The present invention relates to groundwater cleanup, particularly to the destruction of groundwater contaminants by thermal hydrous, pyrolysis/oxidation, and more particular to a thermal treatment wall emplaced to perform in-situ destruction of contaminants in groundwater.
In recent years substantial effort has been directed to the cleanup of underground contamination, particularly groundwater contamination. Various remediation methods have been developed, primarily thermal type remediation techniques wherein heating of the contaminated groundwater, for example, was carried out by electrical heating or by cyclic steam injection to produce an engineered treatment zone.

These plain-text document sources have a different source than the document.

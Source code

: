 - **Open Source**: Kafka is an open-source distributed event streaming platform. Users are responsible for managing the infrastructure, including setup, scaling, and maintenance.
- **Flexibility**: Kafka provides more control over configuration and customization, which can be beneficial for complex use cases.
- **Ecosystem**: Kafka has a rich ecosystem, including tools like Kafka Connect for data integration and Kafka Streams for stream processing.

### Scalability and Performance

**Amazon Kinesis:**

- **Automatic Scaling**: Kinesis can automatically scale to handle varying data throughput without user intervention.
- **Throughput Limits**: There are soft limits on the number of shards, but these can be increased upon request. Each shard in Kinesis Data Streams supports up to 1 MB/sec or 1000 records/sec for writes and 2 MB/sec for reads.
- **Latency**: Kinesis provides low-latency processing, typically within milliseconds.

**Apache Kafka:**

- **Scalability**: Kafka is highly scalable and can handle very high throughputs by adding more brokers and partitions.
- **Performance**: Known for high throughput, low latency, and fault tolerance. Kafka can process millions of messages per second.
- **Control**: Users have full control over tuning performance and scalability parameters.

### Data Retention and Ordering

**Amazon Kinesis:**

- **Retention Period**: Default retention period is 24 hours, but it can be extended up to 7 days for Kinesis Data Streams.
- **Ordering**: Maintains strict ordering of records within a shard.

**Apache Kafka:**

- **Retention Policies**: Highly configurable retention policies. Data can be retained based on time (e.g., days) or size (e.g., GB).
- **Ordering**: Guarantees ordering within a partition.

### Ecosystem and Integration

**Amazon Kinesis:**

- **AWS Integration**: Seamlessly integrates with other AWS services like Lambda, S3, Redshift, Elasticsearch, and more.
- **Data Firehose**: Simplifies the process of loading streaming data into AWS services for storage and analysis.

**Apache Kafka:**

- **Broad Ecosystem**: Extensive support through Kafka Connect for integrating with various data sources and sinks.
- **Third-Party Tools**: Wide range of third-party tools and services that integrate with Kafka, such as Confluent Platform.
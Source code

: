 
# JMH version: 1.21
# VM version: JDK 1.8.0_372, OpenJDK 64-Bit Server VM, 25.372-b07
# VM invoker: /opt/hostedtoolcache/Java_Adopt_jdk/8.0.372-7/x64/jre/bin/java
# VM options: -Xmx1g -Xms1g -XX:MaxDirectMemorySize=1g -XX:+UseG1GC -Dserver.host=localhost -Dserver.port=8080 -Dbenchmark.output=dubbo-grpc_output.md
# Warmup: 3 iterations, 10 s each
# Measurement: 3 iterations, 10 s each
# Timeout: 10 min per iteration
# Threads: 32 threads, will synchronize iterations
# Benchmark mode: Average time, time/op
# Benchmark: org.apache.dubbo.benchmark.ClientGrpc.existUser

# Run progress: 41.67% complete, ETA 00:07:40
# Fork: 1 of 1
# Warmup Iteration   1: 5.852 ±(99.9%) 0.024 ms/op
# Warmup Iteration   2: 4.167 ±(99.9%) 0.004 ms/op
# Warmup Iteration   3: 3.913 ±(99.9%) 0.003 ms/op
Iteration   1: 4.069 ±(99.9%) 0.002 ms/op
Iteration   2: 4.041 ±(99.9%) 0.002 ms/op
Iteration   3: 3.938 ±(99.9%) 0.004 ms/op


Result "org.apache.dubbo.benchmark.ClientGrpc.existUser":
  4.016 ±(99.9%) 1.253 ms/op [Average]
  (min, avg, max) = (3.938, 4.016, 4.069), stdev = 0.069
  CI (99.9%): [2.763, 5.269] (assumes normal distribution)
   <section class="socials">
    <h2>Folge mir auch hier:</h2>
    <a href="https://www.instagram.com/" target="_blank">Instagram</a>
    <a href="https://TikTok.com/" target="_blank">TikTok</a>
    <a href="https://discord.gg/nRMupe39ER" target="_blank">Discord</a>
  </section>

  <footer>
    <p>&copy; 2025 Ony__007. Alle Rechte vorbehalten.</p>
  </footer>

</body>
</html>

These early efforts primarily involved a pump and treat technology, wherein the contaminated matter was pumped to the surface and then treated. More recently, the development of the microbial filter extended the concept of an engineered treatment zone in the subsurface. Recent efforts also involved the destruction of contaminants by thermal hydrous pyrolysis/oxidation. Also, prior efforts have been directed to the treatment wall concept, and efforts at the Lawrence Livermore National Laboratory have been focused on understanding the key parameters which optimize destruction in the reaction zone, which provides the framework for the present invention involving a thermal treatment wall.
The present invention is a derivative of the prior techniques and provides a thermal treatment wall which incorporates known heating techniques (either electrical or cyclic steam injection), the treatment wall concept, and in-situ destruction of contaminants by thermal hydrous pyrolysis/oxidation. By the combining of these three prior techniques, many common chemical contaminants can be destroyed in-situ by increasing the temperature in the presence of sufficient oxygen or mineral oxidants, which can be injected into the ground if needed.
The present invention initially involved the concept of applying in-situ thermal enhancement in a thermal wall configuration as a plume interdiction method. The initial concept was a planar thermal treatment wall similar in structure to a microbial filter, but utilizing various heating methods including electric resistance heating and steam injection. This initial planar wall concept was expanded to include a thermal treatment zone(s) surrounding pumping well(s). Thus, the invention can be used for both plume interdiction and near-wellhead in-situ groundwater treatment.
In-situ treatment, as used in the present, is a significant step beyond the commonly-used pump and treat technology. Pump and treat systems are primarily used for hydrologic containment of underground contamination, rather than as a contaminant removal method. Since pumping contaminated groundwater rarely removes much contaminant mass (due to the solubility limits of the contaminants in water and their entrapment by capillary forces or by sorption on soil particles), it requires the treatment of many pore volumes of groundwater to clean as aquifer. Once the contaminated fluids are pumped to the surface, treatment and disposal (of both the contaminants and the treated water) are required. There is significant expense in the handling, treatment and disposal of the pumped fluids. With the development of in-situ contaminant destruction techniques, costly ex-situ treatment is not needed.
Thus, the present invention, a thermal treatment wall, can be emplaced to perform in-situ destruction of contaminants in groundwater. Thermal destruction of specific contaminants occurs by hydrous pyrolysis/oxidation at temperatures achievable by existing thermal remediation techniques and in the presence of oxygen or soil mineral oxidants. The invention is particularly useful where applied to dissolved contaminant plumes.